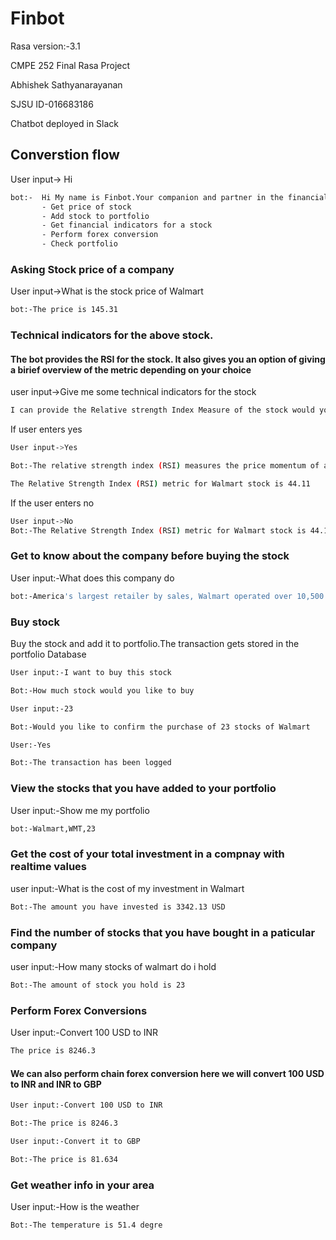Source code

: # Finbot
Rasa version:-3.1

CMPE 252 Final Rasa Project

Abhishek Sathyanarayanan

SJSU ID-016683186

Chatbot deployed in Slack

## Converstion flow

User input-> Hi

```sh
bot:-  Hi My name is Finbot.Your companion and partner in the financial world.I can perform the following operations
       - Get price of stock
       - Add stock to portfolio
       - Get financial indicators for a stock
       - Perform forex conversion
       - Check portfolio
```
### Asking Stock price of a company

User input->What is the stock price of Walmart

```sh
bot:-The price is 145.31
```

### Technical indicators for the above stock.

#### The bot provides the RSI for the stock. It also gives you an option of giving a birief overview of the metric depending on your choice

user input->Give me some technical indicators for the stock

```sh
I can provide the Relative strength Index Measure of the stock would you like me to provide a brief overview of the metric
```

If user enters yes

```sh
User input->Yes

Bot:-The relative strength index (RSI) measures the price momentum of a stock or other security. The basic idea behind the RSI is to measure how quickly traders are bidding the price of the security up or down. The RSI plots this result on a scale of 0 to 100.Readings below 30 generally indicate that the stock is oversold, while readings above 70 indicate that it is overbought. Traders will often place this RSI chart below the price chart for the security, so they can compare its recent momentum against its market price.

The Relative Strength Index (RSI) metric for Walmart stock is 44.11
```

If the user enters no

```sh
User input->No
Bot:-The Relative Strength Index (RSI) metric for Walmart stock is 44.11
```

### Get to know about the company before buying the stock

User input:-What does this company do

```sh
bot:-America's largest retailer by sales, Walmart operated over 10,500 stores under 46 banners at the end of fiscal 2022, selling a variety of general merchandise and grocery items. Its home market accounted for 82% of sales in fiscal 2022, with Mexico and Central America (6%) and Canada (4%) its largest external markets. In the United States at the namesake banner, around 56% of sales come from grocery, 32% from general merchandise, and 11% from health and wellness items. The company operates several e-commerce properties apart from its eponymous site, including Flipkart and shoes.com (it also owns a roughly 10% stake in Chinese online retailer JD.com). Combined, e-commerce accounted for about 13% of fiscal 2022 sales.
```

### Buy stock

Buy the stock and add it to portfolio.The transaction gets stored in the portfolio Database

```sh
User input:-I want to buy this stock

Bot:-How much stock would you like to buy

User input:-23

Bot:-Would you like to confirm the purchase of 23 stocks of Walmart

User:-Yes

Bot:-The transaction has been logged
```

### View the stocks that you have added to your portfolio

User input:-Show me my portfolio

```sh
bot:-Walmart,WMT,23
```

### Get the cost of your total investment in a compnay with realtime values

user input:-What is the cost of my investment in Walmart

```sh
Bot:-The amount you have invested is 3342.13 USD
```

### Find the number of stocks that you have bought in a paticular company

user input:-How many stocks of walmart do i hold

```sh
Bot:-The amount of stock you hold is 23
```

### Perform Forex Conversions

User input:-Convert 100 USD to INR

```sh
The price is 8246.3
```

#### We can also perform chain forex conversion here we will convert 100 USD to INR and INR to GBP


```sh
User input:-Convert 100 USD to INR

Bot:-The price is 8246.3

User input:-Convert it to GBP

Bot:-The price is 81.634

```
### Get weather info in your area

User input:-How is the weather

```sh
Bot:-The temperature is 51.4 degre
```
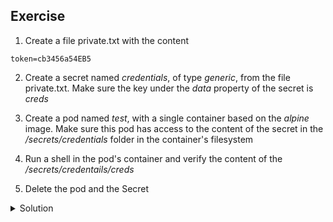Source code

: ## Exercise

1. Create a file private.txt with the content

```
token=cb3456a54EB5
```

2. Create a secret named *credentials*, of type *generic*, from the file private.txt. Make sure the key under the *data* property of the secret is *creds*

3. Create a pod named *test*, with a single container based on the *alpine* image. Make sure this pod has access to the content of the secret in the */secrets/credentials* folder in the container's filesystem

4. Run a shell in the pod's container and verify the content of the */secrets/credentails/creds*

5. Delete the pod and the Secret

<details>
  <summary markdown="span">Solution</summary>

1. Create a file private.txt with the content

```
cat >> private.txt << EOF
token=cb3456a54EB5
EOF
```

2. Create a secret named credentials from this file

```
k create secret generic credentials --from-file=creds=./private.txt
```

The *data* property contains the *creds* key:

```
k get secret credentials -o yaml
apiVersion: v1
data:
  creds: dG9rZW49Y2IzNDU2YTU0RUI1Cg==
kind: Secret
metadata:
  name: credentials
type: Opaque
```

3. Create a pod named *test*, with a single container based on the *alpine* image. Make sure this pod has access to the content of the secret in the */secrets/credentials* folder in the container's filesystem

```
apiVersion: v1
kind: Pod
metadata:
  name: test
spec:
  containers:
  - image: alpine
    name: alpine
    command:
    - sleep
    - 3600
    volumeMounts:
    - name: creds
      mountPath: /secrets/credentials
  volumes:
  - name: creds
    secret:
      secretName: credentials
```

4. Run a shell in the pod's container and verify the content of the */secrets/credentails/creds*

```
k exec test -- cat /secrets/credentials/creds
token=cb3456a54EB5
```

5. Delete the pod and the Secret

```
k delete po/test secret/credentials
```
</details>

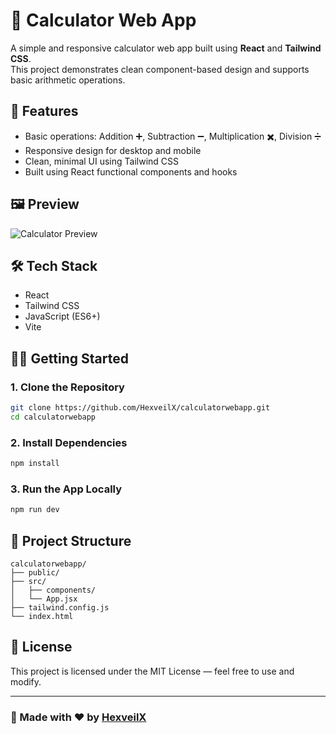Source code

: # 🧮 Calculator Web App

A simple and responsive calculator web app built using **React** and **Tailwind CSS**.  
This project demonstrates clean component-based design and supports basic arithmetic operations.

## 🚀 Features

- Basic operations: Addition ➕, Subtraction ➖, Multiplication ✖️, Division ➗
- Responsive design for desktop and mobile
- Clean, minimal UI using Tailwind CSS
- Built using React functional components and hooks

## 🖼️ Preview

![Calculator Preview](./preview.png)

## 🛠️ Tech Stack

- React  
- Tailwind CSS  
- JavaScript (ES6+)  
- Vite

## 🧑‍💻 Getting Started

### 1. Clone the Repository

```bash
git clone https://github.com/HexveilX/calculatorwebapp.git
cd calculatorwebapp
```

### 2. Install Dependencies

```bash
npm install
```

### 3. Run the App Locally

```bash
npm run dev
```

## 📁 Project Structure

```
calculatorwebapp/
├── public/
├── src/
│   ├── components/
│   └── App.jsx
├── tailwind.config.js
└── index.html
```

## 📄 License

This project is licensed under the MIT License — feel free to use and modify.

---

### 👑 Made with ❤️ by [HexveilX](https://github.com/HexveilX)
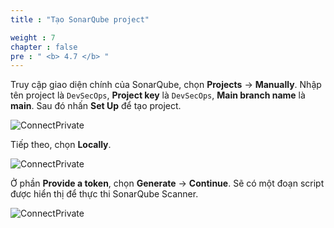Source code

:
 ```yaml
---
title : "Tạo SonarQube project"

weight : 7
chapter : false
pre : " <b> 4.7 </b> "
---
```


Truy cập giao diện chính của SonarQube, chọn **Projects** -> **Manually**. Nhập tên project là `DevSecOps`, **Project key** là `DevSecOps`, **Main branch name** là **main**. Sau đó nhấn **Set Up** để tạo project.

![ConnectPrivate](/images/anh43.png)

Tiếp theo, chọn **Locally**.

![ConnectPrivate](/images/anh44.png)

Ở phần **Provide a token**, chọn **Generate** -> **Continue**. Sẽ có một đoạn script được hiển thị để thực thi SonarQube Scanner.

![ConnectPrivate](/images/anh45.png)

# [YOUR INSTRUCTIONS]
The entries above are to be printed again word for word, with every picture removed.

# [EXERCISE RESULT]
Source code

: # Finbot
Rasa version:-3.1

CMPE 252 Final Rasa Project

Abhishek Sathyanarayanan

SJSU ID-016683186

Chatbot deployed in Slack

## Converstion flow

User input-> Hi

```sh
bot:-  Hi My name is Finbot.Your companion and partner in the financial world.I can perform the following operations
       - Get price of stock
       - Add stock to portfolio
       - Get financial indicators for a stock
       - Perform forex conversion
       - Check portfolio
```
### Asking Stock price of a company

User input->What is the stock price of Walmart

```sh
bot:-The price is 145.31
```

### Technical indicators for the above stock.

#### The bot provides the RSI for the stock. It also gives you an option of giving a birief overview of the metric depending on your choice

user input->Give me some technical indicators for the stock

```sh
I can provide the Relative strength Index Measure of the stock would you like me to provide a brief overview of the metric
```

If user enters yes

```sh
User input->Yes

Bot:-The relative strength index (RSI) measures the price momentum of a stock or other security. The basic idea behind the RSI is to measure how quickly traders are bidding the price of the security up or down. The RSI plots this result on a scale of 0 to 100.Readings below 30 generally indicate that the stock is oversold, while readings above 70 indicate that it is overbought. Traders will often place this RSI chart below the price chart for the security, so they can compare its recent momentum against its market price.

The Relative Strength Index (RSI) metric for Walmart stock is 44.11
```

If the user enters no

```sh
User input->No
Bot:-The Relative Strength Index (RSI) metric for Walmart stock is 44.11
```

### Get to know about the company before buying the stock

User input:-What does this company do

```sh
bot:-America's largest retailer by sales, Walmart operated over 10,500 stores under 46 banners at the end of fiscal 2022, selling a variety of general merchandise and grocery items. Its home market accounted for 82% of sales in fiscal 2022, with Mexico and Central America (6%) and Canada (4%) its largest external markets. In the United States at the namesake banner, around 56% of sales come from grocery, 32% from general merchandise, and 11% from health and wellness items. The company operates several e-commerce properties apart from its eponymous site, including Flipkart and shoes.com (it also owns a roughly 10% stake in Chinese online retailer JD.com). Combined, e-commerce accounted for about 13% of fiscal 2022 sales.
```

### Buy stock

Buy the stock and add it to portfolio.The transaction gets stored in the portfolio Database

```sh
User input:-I want to buy this stock

Bot:-How much stock would you like to buy

User input:-23

Bot:-Would you like to confirm the purchase of 23 stocks of Walmart

User:-Yes

Bot:-The transaction has been logged
```

### View the stocks that you have added to your portfolio

User input:-Show me my portfolio

```sh
bot:-Walmart,WMT,23
```

### Get the cost of your total investment in a compnay with realtime values

user input:-What is the cost of my investment in Walmart

```sh
Bot:-The amount you have invested is 3342.13 USD
```

### Find the number of stocks that you have bought in a paticular company

user input:-How many stocks of walmart do i hold

```sh
Bot:-The amount of stock you hold is 23
```

### Perform Forex Conversions

User input:-Convert 100 USD to INR

```sh
The price is 8246.3
```

#### We can also perform chain forex conversion here we will convert 100 USD to INR and INR to GBP


```sh
User input:-Convert 100 USD to INR

Bot:-The price is 8246.3

User input:-Convert it to GBP

Bot:-The price is 81.634

```
### Get weather info in your area

User input:-How is the weather

```sh
Bot:-The temperature is 51.4 degre
```
Source code

: ## Exercise

1. Create a file private.txt with the content

```
token=cb3456a54EB5
```

2. Create a secret named *credentials*, of type *generic*, from the file private.txt. Make sure the key under the *data* property of the secret is *creds*

3. Create a pod named *test*, with a single container based on the *alpine* image. Make sure this pod has access to the content of the secret in the */secrets/credentials* folder in the container's filesystem

4. Run a shell in the pod's container and verify the content of the */secrets/credentails/creds*

5. Delete the pod and the Secret

<details>
  <summary markdown="span">Solution</summary>

1. Create a file private.txt with the content

```
cat >> private.txt << EOF
token=cb3456a54EB5
EOF
```

2. Create a secret named credentials from this file

```
k create secret generic credentials --from-file=creds=./private.txt
```

The *data* property contains the *creds* key:

```
k get secret credentials -o yaml
apiVersion: v1
data:
  creds: dG9rZW49Y2IzNDU2YTU0RUI1Cg==
kind: Secret
metadata:
  name: credentials
type: Opaque
```

3. Create a pod named *test*, with a single container based on the *alpine* image. Make sure this pod has access to the content of the secret in the */secrets/credentials* folder in the container's filesystem

```
apiVersion: v1
kind: Pod
metadata:
  name: test
spec:
  containers:
  - image: alpine
    name: alpine
    command:
    - sleep
    - 3600
    volumeMounts:
    - name: creds
      mountPath: /secrets/credentials
  volumes:
  - name: creds
    secret:
      secretName: credentials
```

4. Run a shell in the pod's container and verify the content of the */secrets/credentails/creds*

```
k exec test -- cat /secrets/credentials/creds
token=cb3456a54EB5
```

5. Delete the pod and the Secret

```
k delete po/test secret/credentials
```
</details>

Source code

: # 🧮 Calculator Web App

A simple and responsive calculator web app built using **React** and **Tailwind CSS**.  
This project demonstrates clean component-based design and supports basic arithmetic operations.

## 🚀 Features

- Basic operations: Addition ➕, Subtraction ➖, Multiplication ✖️, Division ➗
- Responsive design for desktop and mobile
- Clean, minimal UI using Tailwind CSS
- Built using React functional components and hooks

## 🖼️ Preview

![Calculator Preview](./preview.png)

## 🛠️ Tech Stack

- React  
- Tailwind CSS  
- JavaScript (ES6+)  
- Vite

## 🧑‍💻 Getting Started

### 1. Clone the Repository

```bash
git clone https://github.com/HexveilX/calculatorwebapp.git
cd calculatorwebapp
```

### 2. Install Dependencies

```bash
npm install
```

### 3. Run the App Locally

```bash
npm run dev
```

## 📁 Project Structure

```
calculatorwebapp/
├── public/
├── src/
│   ├── components/
│   └── App.jsx
├── tailwind.config.js
└── index.html
```

## 📄 License

This project is licensed under the MIT License — feel free to use and modify.

---

### 👑 Made with ❤️ by [HexveilX](https://github.com/HexveilX)
Source code

:
 ```yaml
---
title : "Tạo SonarQube project"

weight : 7
chapter : false
pre : " <b> 4.7 </b> "
---
```


Truy cập giao diện chính của SonarQube, chọn **Projects** -> **Manually**. Nhập tên project là `DevSecOps`, **Project key** là `DevSecOps`, **Main branch name** là **main**. Sau đó nhấn **Set Up** để tạo project.

![ConnectPrivate](/images/anh43.png)

Tiếp theo, chọn **Locally**.

![ConnectPrivate](/images/anh44.png)

Ở phần **Provide a token**, chọn **Generate** -> **Continue**. Sẽ có một đoạn script được hiển thị để thực thi SonarQube Scanner.

![ConnectPrivate](/images/anh45.png)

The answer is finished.